According to U.S. Department of Justice, Federal Bureau of Prisons Program Statement, OPI CPD/CSB, Number 5270.09, "…disciplinary action may not be capricious or retaliatory…" "One must ask, why would an inmate(s) be sent to the hole (solitary confinement) for requesting an alternative form of medical treatment. Based on BOP policy it is their right to make such a request (or to decline medication all together, which is not what happened at the camp in Florence Colorado)," says Thurman. "The IRP6 were threatened with 3 months in the hole and they were actually sent to the hole for several days. These are outright violations," adds Thurman.

"A Just Cause sent letters to Director Samuels and Florence Warden John Oliver in January 2015 expressing concerns regarding violations of BOP policy on medical treatment and the use of solitary confinement as retaliation, but the we did not receive a reply," claims Thurman. "In fact, in June 2015 representatives of AJC travelled to Washington, D.C. to request a meeting with Director Samuels to review concerns about conditions at the prison camp at Florence Colorado, and the Director had them removed from the Bureau of Prisons building after having been cleared for access," says Thurman. "That was probably one of the most disrespectful acts on the part of a public official that members of the this advocacy group have ever witnessed. If the Director chooses to stick his head in the sand and ignore blatant violations at one of his facilities that is a serious problem. AJC is very pleased that members of the Senate like Senator Cory Booker and Senator Claire McCaskill are taking on this issue head-on," exclaims Thurman.

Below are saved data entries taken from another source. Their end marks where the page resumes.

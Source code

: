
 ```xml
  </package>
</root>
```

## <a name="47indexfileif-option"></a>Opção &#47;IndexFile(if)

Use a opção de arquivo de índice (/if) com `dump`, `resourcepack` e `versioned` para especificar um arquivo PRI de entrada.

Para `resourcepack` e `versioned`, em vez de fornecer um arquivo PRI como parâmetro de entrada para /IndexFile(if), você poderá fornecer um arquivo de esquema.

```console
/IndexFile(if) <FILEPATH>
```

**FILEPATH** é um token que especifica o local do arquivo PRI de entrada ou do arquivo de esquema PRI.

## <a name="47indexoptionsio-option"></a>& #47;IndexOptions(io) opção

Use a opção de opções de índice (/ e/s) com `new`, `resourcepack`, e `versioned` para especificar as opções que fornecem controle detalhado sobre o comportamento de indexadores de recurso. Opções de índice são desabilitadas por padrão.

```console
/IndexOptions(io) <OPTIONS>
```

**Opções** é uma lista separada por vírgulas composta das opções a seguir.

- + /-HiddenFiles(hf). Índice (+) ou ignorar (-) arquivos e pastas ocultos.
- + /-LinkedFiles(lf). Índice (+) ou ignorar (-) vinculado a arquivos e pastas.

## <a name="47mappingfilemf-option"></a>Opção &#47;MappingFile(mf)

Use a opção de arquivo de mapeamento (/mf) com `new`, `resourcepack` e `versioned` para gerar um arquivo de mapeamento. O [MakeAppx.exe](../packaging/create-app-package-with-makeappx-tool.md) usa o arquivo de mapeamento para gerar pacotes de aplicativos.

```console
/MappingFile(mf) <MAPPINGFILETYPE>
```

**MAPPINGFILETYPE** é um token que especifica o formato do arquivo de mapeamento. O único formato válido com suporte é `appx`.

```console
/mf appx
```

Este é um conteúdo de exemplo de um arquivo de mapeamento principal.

"Conditions within the federal prison system need a complete overhaul," says Thurman. "Congress and the Senate are totally justified in questioning how the bureau is using $7 Billion especially when there is bipartisan support for reducing the number of men and women incarcerated," Thurman adds. "Poor and substandard conditions don't stop with solitary confinement but extend to reports of inmates being served food labeled as 'not fit for human consumption', religious materials being denied to inmates, inmates at Florence USP being placed on 'dog kennels' for outdoor exercise, and many other inhumane conditions too numerous to cite in one press release," says Thurman. "Several publications like The New York Times and The Boston Globe have published extensive reports on conditions at the federal prison facilities at Florence; people will be shocked at what they read, adds Thurman. (http://www.nytimes.com/2015/03/29/magazine/inside-americas-toughest-federal-prison.html?_r=0) and (http://www.boston.com/news/nation/2015/04/09/how-tsarnaev-will-live-lives/76emAU2RNeUxfSDt4POHwJ/story.html)

"Other accounts like the Crime Report and SolitaryWatch.com share shocking insights into the use of solitary confinement in federal prisons especially regarding the mentally ill. Reports show that the prison 'segregation' population has grown significantly between 2004 and 2014. One such report is a 242-page audit released in December 2014 titled, 'Federal Bureau of Prisons: Special Housing Unit Review and Assessment' (http://www.bop.gov/resources/news/pdfs/CNA-SHUReportFinal_123014_2.pdf). So for Director Samuels to try to pretend that solitary confinement does not exist in the federal prison system is atrocious," concludes Thurman.

The IRP6 case concerns a Colorado-based company (IRP Solutions Corporation) that developed the Case Investigative Life Cycle (CILC) criminal investigations software for federal, state, and local law enforcement. A Just Cause argues that the IRP6 (Kendrick Barnes, Gary L Walker, Demetrius K. Harper, Clinton A Stewart, David A Zirpolo and David A Banks) were wrongly convicted in 2011 after being accused of mail and wire fraud. (D. Ct. No. 1:09-CR-00266-CMA).

"A Just Cause will continue to fight for the IRP6 and others who are subjected to inhumane conditions and abuse in the prison systems at all levels," Thurman pledges.